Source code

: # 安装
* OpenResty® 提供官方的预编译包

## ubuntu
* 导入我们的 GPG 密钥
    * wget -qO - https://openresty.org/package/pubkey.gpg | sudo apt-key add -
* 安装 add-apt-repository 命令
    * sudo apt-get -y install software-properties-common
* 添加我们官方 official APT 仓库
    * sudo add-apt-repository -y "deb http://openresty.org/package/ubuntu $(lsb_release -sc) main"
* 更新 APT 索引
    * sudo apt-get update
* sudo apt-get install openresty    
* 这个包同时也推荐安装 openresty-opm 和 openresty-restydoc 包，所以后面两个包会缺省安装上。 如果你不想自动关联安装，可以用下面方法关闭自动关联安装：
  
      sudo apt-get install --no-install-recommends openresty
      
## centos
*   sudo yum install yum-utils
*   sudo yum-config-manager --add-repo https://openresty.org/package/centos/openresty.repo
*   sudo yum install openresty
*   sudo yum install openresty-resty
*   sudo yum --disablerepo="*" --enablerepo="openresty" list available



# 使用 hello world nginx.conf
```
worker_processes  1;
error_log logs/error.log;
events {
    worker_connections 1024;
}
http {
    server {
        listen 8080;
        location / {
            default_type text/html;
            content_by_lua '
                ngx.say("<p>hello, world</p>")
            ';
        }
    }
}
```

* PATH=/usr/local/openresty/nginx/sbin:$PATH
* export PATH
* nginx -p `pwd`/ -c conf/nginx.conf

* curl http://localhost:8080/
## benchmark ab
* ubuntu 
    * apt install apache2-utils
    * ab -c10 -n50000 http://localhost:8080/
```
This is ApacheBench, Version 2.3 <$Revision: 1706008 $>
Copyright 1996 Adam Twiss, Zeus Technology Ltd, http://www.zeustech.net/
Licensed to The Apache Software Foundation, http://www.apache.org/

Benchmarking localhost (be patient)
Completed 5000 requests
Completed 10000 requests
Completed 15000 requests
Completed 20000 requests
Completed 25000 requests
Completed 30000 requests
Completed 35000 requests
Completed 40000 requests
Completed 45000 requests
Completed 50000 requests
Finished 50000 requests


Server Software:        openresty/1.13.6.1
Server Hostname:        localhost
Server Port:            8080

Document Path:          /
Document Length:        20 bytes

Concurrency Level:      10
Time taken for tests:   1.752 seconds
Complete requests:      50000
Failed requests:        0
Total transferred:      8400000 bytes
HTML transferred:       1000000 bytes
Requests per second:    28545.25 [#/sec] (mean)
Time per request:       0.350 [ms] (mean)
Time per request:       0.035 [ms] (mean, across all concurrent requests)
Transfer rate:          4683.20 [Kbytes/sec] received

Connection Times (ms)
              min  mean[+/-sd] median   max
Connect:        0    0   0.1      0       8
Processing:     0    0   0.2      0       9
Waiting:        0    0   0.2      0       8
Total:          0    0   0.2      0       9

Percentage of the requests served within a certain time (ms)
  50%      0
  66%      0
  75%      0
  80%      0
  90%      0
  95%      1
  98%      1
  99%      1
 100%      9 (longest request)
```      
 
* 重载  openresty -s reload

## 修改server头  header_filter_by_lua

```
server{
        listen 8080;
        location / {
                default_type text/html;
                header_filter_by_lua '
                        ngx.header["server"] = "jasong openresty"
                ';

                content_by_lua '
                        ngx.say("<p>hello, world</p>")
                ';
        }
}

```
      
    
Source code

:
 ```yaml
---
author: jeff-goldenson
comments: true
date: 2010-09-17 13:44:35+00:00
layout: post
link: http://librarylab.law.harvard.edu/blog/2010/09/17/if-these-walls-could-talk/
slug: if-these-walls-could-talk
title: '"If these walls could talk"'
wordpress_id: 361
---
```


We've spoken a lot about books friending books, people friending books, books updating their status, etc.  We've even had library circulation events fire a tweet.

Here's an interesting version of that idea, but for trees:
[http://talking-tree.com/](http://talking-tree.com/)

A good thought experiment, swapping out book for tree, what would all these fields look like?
—————
Write out only the lines from the very start of the entries above to the line that includes "official APT 仓库", both ends included, each one unchanged.

Source code

: # 安装
* OpenResty® 提供官方的预编译包

## ubuntu
* 导入我们的 GPG 密钥
    * wget -qO - https://openresty.org/package/pubkey.gpg | sudo apt-key add -
* 安装 add-apt-repository 命令
    * sudo apt-get -y install software-properties-common
* 添加我们官方 official APT 仓库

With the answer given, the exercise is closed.